Details
Original language | English |
---|---|
Pages (from-to) | 1929-1948 |
Number of pages | 20 |
Journal | Quantitative Finance |
Volume | 16 |
Issue number | 12 |
Publication status | Published - 1 Dec 2016 |
Abstract
Understanding the mechanisms that drive extreme negative and positive prices in day-ahead electricity prices is crucial for managing risk and market design. In this paper, we consider the problem of understanding how fundamental drivers impact the probability of extreme price occurrences in the German day-ahead electricity market.
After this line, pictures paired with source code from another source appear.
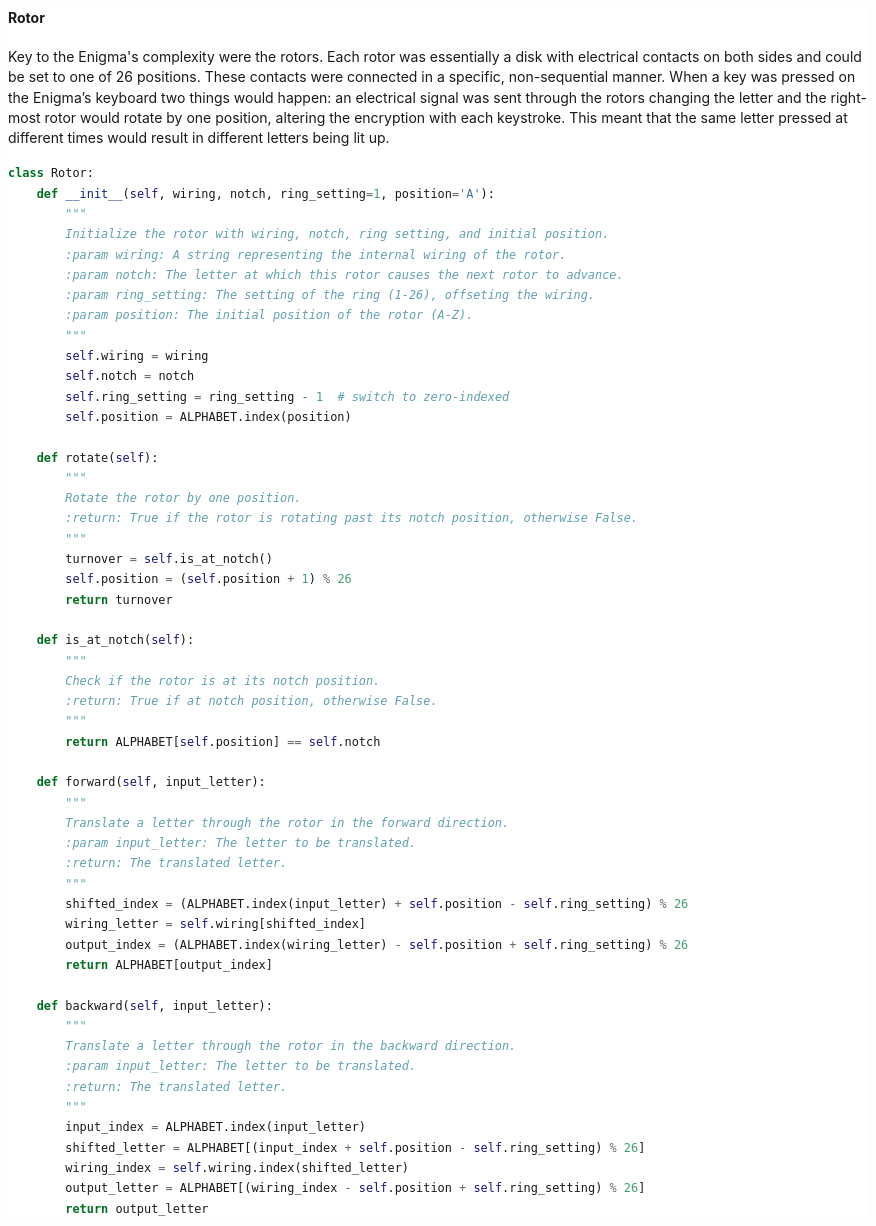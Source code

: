 #### Rotor

Key to the Enigma's complexity were the rotors. Each rotor was essentially a disk with electrical contacts on both sides and could be set to one of 26 positions. These contacts were connected in a specific, non-sequential manner. When a key was pressed on the Enigma’s keyboard two things would happen: an electrical signal was sent through the rotors changing the letter and the right-most rotor would rotate by one position, altering the encryption with each keystroke. This meant that the same letter pressed at different times would result in different letters being lit up.


```python
class Rotor:
    def __init__(self, wiring, notch, ring_setting=1, position='A'):
        """
        Initialize the rotor with wiring, notch, ring setting, and initial position.
        :param wiring: A string representing the internal wiring of the rotor.
        :param notch: The letter at which this rotor causes the next rotor to advance.
        :param ring_setting: The setting of the ring (1-26), offseting the wiring.
        :param position: The initial position of the rotor (A-Z).
        """
        self.wiring = wiring
        self.notch = notch
        self.ring_setting = ring_setting - 1  # switch to zero-indexed
        self.position = ALPHABET.index(position)

    def rotate(self):
        """
        Rotate the rotor by one position.
        :return: True if the rotor is rotating past its notch position, otherwise False.
        """
        turnover = self.is_at_notch()
        self.position = (self.position + 1) % 26
        return turnover

    def is_at_notch(self):
        """
        Check if the rotor is at its notch position.
        :return: True if at notch position, otherwise False.
        """
        return ALPHABET[self.position] == self.notch
    
    def forward(self, input_letter):
        """
        Translate a letter through the rotor in the forward direction.
        :param input_letter: The letter to be translated.
        :return: The translated letter.
        """
        shifted_index = (ALPHABET.index(input_letter) + self.position - self.ring_setting) % 26
        wiring_letter = self.wiring[shifted_index]
        output_index = (ALPHABET.index(wiring_letter) - self.position + self.ring_setting) % 26
        return ALPHABET[output_index]

    def backward(self, input_letter):
        """
        Translate a letter through the rotor in the backward direction.
        :param input_letter: The letter to be translated.
        :return: The translated letter.
        """
        input_index = ALPHABET.index(input_letter)
        shifted_letter = ALPHABET[(input_index + self.position - self.ring_setting) % 26]
        wiring_index = self.wiring.index(shifted_letter)
        output_letter = ALPHABET[(wiring_index - self.position + self.ring_setting) % 26]
        return output_letter
```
We develop models using fundamental variables to predict the probability of extreme prices. The dynamics of negative prices and positive price spikes differ greatly. Positive spikes are related to high demand, low supply and high prices the previous days, and mainly occur during the morning and afternoon peak hours. Negative prices occur mainly during the night and are closely related to low demand combined with high wind production levels. Furthermore, we do a closer analysis of how renewable energy sources, hereby photovoltaic and wind power, impact the probability of negative prices and positive spikes. The models confirm that extremely high and negative prices have different drivers, and that wind power is particularly important in relation to negative price occurrences. The models capture the main drivers of both positive and negative extreme price occurrences and perform well with respect to accurately forecasting the probability with high levels of confidence. Our results suggest that probability models are well suited to aid in risk management for market participants in day-ahead electricity markets.
Keywords
- Energy markets, EPEX, Fundamental analysis, Spikes
ASJC Scopus subject areas
- Economics, Econometrics and Finance(all)
- Finance
- Economics, Econometrics and Finance(all)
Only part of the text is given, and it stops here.